┏━━

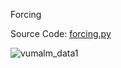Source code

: Forcing

Source Code:
[forcing.py](https://github.com/jeremyaemmett/VU-MALM/blob/main/forcing.py)

![vumalm_data1](https://github.com/user-attachments/assets/7b01e342-b783-44cb-898e-54186fbf0864)

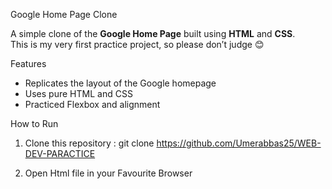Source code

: Google Home Page Clone

A simple clone of the **Google Home Page** built using **HTML** and **CSS**.  
This is my very first practice project, so please don’t judge 😊  

Features
- Replicates the layout of the Google homepage  
- Uses pure HTML and CSS  
- Practiced Flexbox and alignment  


How to Run
1. Clone this repository :
git clone https://github.com/Umerabbas25/WEB-DEV-PARACTICE

2. Open Html file in your Favourite Browser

┗━━

Retype the data above in full, exactly as it stands, and skip any image.

[Written response]:
Source code

: Forcing

Source Code:
[forcing.py](https://github.com/jeremyaemmett/VU-MALM/blob/main/forcing.py)

![vumalm_data1](https://github.com/user-attachments/assets/7b01e342-b783-44cb-898e-54186fbf0864)

Source code

: Google Home Page Clone

A simple clone of the **Google Home Page** built using **HTML** and **CSS**.  
This is my very first practice project, so please don’t judge 😊  

Features
- Replicates the layout of the Google homepage  
- Uses pure HTML and CSS  
- Practiced Flexbox and alignment  


How to Run
1. Clone this repository :
git clone https://github.com/Umerabbas25/WEB-DEV-PARACTICE

2. Open Html file in your Favourite Browser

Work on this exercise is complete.